Repeat the entries below exactly, missing none.

─── INFORMATION GIVEN

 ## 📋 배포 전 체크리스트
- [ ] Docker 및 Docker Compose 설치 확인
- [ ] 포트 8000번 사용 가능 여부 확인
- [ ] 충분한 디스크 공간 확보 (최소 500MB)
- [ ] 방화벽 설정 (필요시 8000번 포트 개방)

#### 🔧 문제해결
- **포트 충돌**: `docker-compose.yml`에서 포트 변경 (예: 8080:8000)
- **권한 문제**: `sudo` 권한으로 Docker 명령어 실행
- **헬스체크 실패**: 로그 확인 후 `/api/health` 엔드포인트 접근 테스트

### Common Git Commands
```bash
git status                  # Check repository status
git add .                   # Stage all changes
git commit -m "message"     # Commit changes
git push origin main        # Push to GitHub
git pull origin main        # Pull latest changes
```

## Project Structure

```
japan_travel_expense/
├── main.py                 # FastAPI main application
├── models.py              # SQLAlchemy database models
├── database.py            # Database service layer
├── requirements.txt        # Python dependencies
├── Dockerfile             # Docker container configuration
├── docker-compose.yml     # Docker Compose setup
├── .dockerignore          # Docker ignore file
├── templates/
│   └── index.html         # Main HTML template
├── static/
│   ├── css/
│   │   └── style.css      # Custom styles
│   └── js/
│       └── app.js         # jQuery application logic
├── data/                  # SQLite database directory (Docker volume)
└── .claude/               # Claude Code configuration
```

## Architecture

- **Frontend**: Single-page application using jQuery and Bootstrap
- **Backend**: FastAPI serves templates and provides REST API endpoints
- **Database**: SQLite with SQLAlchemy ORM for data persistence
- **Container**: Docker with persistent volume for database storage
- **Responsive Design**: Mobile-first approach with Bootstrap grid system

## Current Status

──────

RESPONSE -
 ## 📋 배포 전 체크리스트
- [ ] Docker 및 Docker Compose 설치 확인
- [ ] 포트 8000번 사용 가능 여부 확인
- [ ] 충분한 디스크 공간 확보 (최소 500MB)
- [ ] 방화벽 설정 (필요시 8000번 포트 개방)

#### 🔧 문제해결
- **포트 충돌**: `docker-compose.yml`에서 포트 변경 (예: 8080:8000)
- **권한 문제**: `sudo` 권한으로 Docker 명령어 실행
- **헬스체크 실패**: 로그 확인 후 `/api/health` 엔드포인트 접근 테스트

### Common Git Commands
```bash
git status                  # Check repository status
git add .                   # Stage all changes
git commit -m "message"     # Commit changes
git push origin main        # Push to GitHub
git pull origin main        # Pull latest changes
```

## Project Structure

```
japan_travel_expense/
├── main.py                 # FastAPI main application
├── models.py              # SQLAlchemy database models
├── database.py            # Database service layer
├── requirements.txt        # Python dependencies
├── Dockerfile             # Docker container configuration
├── docker-compose.yml     # Docker Compose setup
├── .dockerignore          # Docker ignore file
├── templates/
│   └── index.html         # Main HTML template
├── static/
│   ├── css/
│   │   └── style.css      # Custom styles
│   └── js/
│       └── app.js         # jQuery application logic
├── data/                  # SQLite database directory (Docker volume)
└── .claude/               # Claude Code configuration
```

## Architecture

- **Frontend**: Single-page application using jQuery and Bootstrap
- **Backend**: FastAPI serves templates and provides REST API endpoints
- **Database**: SQLite with SQLAlchemy ORM for data persistence
- **Container**: Docker with persistent volume for database storage
- **Responsive Design**: Mobile-first approach with Bootstrap grid system

## Current Status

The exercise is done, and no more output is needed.